§ Task instructions: Go through the listing and write out each line exactly.

§ Excerpted records:
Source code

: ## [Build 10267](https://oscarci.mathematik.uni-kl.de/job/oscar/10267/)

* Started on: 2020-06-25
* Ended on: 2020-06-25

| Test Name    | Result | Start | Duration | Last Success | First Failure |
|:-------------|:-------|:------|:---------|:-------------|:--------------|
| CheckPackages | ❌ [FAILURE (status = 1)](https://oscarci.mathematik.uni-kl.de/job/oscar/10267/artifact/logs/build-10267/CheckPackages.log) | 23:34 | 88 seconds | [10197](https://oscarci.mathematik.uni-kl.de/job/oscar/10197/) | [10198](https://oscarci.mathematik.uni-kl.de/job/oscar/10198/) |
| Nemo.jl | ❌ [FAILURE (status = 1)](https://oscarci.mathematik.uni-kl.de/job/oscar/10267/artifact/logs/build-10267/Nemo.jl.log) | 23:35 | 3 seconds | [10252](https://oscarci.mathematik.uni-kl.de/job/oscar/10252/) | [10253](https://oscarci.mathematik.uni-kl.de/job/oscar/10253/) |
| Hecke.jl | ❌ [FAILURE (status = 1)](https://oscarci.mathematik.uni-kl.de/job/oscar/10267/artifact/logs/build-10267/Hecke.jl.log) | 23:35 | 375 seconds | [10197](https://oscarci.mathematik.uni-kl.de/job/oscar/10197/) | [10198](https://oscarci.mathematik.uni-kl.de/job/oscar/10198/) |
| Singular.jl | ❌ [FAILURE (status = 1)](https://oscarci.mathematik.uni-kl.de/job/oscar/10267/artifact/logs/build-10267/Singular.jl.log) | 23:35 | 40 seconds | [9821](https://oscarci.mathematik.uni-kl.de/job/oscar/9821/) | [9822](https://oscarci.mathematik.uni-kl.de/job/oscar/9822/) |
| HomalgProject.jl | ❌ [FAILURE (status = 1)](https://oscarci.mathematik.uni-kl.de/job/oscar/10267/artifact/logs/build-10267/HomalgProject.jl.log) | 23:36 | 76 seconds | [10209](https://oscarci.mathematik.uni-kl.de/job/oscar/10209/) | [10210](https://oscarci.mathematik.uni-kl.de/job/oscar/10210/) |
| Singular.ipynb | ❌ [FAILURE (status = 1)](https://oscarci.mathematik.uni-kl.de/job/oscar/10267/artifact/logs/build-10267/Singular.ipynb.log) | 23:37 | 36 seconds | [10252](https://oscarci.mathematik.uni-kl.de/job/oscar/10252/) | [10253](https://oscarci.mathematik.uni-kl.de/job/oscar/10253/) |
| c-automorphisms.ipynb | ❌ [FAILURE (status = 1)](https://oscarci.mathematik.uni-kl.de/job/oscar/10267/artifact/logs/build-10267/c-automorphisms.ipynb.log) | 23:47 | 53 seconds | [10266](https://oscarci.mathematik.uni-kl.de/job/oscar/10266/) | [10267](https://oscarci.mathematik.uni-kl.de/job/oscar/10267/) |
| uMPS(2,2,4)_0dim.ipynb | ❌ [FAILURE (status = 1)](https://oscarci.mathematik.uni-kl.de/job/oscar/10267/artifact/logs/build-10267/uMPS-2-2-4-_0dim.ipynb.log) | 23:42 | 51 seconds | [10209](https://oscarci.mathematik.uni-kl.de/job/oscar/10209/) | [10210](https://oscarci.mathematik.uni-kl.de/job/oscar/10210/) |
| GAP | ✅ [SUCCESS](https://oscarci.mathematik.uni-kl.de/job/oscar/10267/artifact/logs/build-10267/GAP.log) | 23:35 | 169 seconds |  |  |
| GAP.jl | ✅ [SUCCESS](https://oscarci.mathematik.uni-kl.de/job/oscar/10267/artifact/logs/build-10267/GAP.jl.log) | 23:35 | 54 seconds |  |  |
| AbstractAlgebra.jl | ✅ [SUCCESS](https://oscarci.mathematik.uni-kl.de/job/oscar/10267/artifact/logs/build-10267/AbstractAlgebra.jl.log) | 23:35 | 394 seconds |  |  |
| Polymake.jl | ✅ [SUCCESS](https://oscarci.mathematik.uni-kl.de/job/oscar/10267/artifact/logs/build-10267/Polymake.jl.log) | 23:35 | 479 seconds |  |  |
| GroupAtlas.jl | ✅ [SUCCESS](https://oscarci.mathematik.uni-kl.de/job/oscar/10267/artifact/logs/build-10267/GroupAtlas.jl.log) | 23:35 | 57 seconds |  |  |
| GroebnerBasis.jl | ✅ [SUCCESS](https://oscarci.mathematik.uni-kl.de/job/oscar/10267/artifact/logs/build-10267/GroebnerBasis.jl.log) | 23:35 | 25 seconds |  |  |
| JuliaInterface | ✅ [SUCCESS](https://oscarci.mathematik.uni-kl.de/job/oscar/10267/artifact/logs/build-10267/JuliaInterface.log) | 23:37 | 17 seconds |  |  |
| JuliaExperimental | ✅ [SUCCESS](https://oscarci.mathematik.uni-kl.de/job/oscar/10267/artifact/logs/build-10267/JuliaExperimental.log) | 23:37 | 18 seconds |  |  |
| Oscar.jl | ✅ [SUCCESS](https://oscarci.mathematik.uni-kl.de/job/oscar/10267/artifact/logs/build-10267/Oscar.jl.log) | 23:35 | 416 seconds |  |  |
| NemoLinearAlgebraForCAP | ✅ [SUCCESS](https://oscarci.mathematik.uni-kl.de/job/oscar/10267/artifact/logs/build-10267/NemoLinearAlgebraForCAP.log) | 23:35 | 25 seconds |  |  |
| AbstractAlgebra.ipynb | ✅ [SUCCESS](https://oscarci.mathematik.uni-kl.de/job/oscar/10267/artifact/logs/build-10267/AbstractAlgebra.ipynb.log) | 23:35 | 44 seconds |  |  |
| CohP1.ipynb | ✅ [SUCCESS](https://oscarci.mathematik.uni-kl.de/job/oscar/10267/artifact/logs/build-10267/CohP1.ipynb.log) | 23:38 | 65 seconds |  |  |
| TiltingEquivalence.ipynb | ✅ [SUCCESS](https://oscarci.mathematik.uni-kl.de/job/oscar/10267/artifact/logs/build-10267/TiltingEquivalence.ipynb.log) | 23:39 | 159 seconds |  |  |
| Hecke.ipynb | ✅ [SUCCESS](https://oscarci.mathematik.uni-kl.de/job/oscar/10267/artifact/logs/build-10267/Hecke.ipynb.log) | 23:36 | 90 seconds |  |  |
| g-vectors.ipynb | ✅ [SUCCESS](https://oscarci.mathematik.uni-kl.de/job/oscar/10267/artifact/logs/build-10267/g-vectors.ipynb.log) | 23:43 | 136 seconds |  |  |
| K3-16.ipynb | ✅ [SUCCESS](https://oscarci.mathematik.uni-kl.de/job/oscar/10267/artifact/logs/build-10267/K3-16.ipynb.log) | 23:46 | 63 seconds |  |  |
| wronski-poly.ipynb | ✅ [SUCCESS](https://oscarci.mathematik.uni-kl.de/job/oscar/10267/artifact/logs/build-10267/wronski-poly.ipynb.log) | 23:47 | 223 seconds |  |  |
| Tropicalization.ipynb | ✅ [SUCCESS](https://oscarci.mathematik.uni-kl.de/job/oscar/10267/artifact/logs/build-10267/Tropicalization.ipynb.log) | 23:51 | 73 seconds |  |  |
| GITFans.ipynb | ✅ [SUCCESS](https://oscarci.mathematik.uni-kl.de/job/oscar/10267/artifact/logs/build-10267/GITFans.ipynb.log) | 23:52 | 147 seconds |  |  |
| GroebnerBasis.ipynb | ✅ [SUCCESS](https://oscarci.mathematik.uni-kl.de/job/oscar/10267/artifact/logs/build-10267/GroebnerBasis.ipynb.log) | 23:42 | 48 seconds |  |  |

§ Task result:
Source code

: ## [Build 10267](https://oscarci.mathematik.uni-kl.de/job/oscar/10267/)

* Started on: 2020-06-25
* Ended on: 2020-06-25

| Test Name    | Result | Start | Duration | Last Success | First Failure |
|:-------------|:-------|:------|:---------|:-------------|:--------------|
| CheckPackages | ❌ [FAILURE (status = 1)](https://oscarci.mathematik.uni-kl.de/job/oscar/10267/artifact/logs/build-10267/CheckPackages.log) | 23:34 | 88 seconds | [10197](https://oscarci.mathematik.uni-kl.de/job/oscar/10197/) | [10198](https://oscarci.mathematik.uni-kl.de/job/oscar/10198/) |
| Nemo.jl | ❌ [FAILURE (status = 1)](https://oscarci.mathematik.uni-kl.de/job/oscar/10267/artifact/logs/build-10267/Nemo.jl.log) | 23:35 | 3 seconds | [10252](https://oscarci.mathematik.uni-kl.de/job/oscar/10252/) | [10253](https://oscarci.mathematik.uni-kl.de/job/oscar/10253/) |
| Hecke.jl | ❌ [FAILURE (status = 1)](https://oscarci.mathematik.uni-kl.de/job/oscar/10267/artifact/logs/build-10267/Hecke.jl.log) | 23:35 | 375 seconds | [10197](https://oscarci.mathematik.uni-kl.de/job/oscar/10197/) | [10198](https://oscarci.mathematik.uni-kl.de/job/oscar/10198/) |
| Singular.jl | ❌ [FAILURE (status = 1)](https://oscarci.mathematik.uni-kl.de/job/oscar/10267/artifact/logs/build-10267/Singular.jl.log) | 23:35 | 40 seconds | [9821](https://oscarci.mathematik.uni-kl.de/job/oscar/9821/) | [9822](https://oscarci.mathematik.uni-kl.de/job/oscar/9822/) |
| HomalgProject.jl | ❌ [FAILURE (status = 1)](https://oscarci.mathematik.uni-kl.de/job/oscar/10267/artifact/logs/build-10267/HomalgProject.jl.log) | 23:36 | 76 seconds | [10209](https://oscarci.mathematik.uni-kl.de/job/oscar/10209/) | [10210](https://oscarci.mathematik.uni-kl.de/job/oscar/10210/) |
| Singular.ipynb | ❌ [FAILURE (status = 1)](https://oscarci.mathematik.uni-kl.de/job/oscar/10267/artifact/logs/build-10267/Singular.ipynb.log) | 23:37 | 36 seconds | [10252](https://oscarci.mathematik.uni-kl.de/job/oscar/10252/) | [10253](https://oscarci.mathematik.uni-kl.de/job/oscar/10253/) |
| c-automorphisms.ipynb | ❌ [FAILURE (status = 1)](https://oscarci.mathematik.uni-kl.de/job/oscar/10267/artifact/logs/build-10267/c-automorphisms.ipynb.log) | 23:47 | 53 seconds | [10266](https://oscarci.mathematik.uni-kl.de/job/oscar/10266/) | [10267](https://oscarci.mathematik.uni-kl.de/job/oscar/10267/) |
| uMPS(2,2,4)_0dim.ipynb | ❌ [FAILURE (status = 1)](https://oscarci.mathematik.uni-kl.de/job/oscar/10267/artifact/logs/build-10267/uMPS-2-2-4-_0dim.ipynb.log) | 23:42 | 51 seconds | [10209](https://oscarci.mathematik.uni-kl.de/job/oscar/10209/) | [10210](https://oscarci.mathematik.uni-kl.de/job/oscar/10210/) |
| GAP | ✅ [SUCCESS](https://oscarci.mathematik.uni-kl.de/job/oscar/10267/artifact/logs/build-10267/GAP.log) | 23:35 | 169 seconds |  |  |
| GAP.jl | ✅ [SUCCESS](https://oscarci.mathematik.uni-kl.de/job/oscar/10267/artifact/logs/build-10267/GAP.jl.log) | 23:35 | 54 seconds |  |  |
| AbstractAlgebra.jl | ✅ [SUCCESS](https://oscarci.mathematik.uni-kl.de/job/oscar/10267/artifact/logs/build-10267/AbstractAlgebra.jl.log) | 23:35 | 394 seconds |  |  |
| Polymake.jl | ✅ [SUCCESS](https://oscarci.mathematik.uni-kl.de/job/oscar/10267/artifact/logs/build-10267/Polymake.jl.log) | 23:35 | 479 seconds |  |  |
| GroupAtlas.jl | ✅ [SUCCESS](https://oscarci.mathematik.uni-kl.de/job/oscar/10267/artifact/logs/build-10267/GroupAtlas.jl.log) | 23:35 | 57 seconds |  |  |
| GroebnerBasis.jl | ✅ [SUCCESS](https://oscarci.mathematik.uni-kl.de/job/oscar/10267/artifact/logs/build-10267/GroebnerBasis.jl.log) | 23:35 | 25 seconds |  |  |
| JuliaInterface | ✅ [SUCCESS](https://oscarci.mathematik.uni-kl.de/job/oscar/10267/artifact/logs/build-10267/JuliaInterface.log) | 23:37 | 17 seconds |  |  |
| JuliaExperimental | ✅ [SUCCESS](https://oscarci.mathematik.uni-kl.de/job/oscar/10267/artifact/logs/build-10267/JuliaExperimental.log) | 23:37 | 18 seconds |  |  |
| Oscar.jl | ✅ [SUCCESS](https://oscarci.mathematik.uni-kl.de/job/oscar/10267/artifact/logs/build-10267/Oscar.jl.log) | 23:35 | 416 seconds |  |  |
| NemoLinearAlgebraForCAP | ✅ [SUCCESS](https://oscarci.mathematik.uni-kl.de/job/oscar/10267/artifact/logs/build-10267/NemoLinearAlgebraForCAP.log) | 23:35 | 25 seconds |  |  |
| AbstractAlgebra.ipynb | ✅ [SUCCESS](https://oscarci.mathematik.uni-kl.de/job/oscar/10267/artifact/logs/build-10267/AbstractAlgebra.ipynb.log) | 23:35 | 44 seconds |  |  |
| CohP1.ipynb | ✅ [SUCCESS](https://oscarci.mathematik.uni-kl.de/job/oscar/10267/artifact/logs/build-10267/CohP1.ipynb.log) | 23:38 | 65 seconds |  |  |
| TiltingEquivalence.ipynb | ✅ [SUCCESS](https://oscarci.mathematik.uni-kl.de/job/oscar/10267/artifact/logs/build-10267/TiltingEquivalence.ipynb.log) | 23:39 | 159 seconds |  |  |
| Hecke.ipynb | ✅ [SUCCESS](https://oscarci.mathematik.uni-kl.de/job/oscar/10267/artifact/logs/build-10267/Hecke.ipynb.log) | 23:36 | 90 seconds |  |  |
| g-vectors.ipynb | ✅ [SUCCESS](https://oscarci.mathematik.uni-kl.de/job/oscar/10267/artifact/logs/build-10267/g-vectors.ipynb.log) | 23:43 | 136 seconds |  |  |
| K3-16.ipynb | ✅ [SUCCESS](https://oscarci.mathematik.uni-kl.de/job/oscar/10267/artifact/logs/build-10267/K3-16.ipynb.log) | 23:46 | 63 seconds |  |  |
| wronski-poly.ipynb | ✅ [SUCCESS](https://oscarci.mathematik.uni-kl.de/job/oscar/10267/artifact/logs/build-10267/wronski-poly.ipynb.log) | 23:47 | 223 seconds |  |  |
| Tropicalization.ipynb | ✅ [SUCCESS](https://oscarci.mathematik.uni-kl.de/job/oscar/10267/artifact/logs/build-10267/Tropicalization.ipynb.log) | 23:51 | 73 seconds |  |  |
| GITFans.ipynb | ✅ [SUCCESS](https://oscarci.mathematik.uni-kl.de/job/oscar/10267/artifact/logs/build-10267/GITFans.ipynb.log) | 23:52 | 147 seconds |  |  |
| GroebnerBasis.ipynb | ✅ [SUCCESS](https://oscarci.mathematik.uni-kl.de/job/oscar/10267/artifact/logs/build-10267/GroebnerBasis.ipynb.log) | 23:42 | 48 seconds |  |  |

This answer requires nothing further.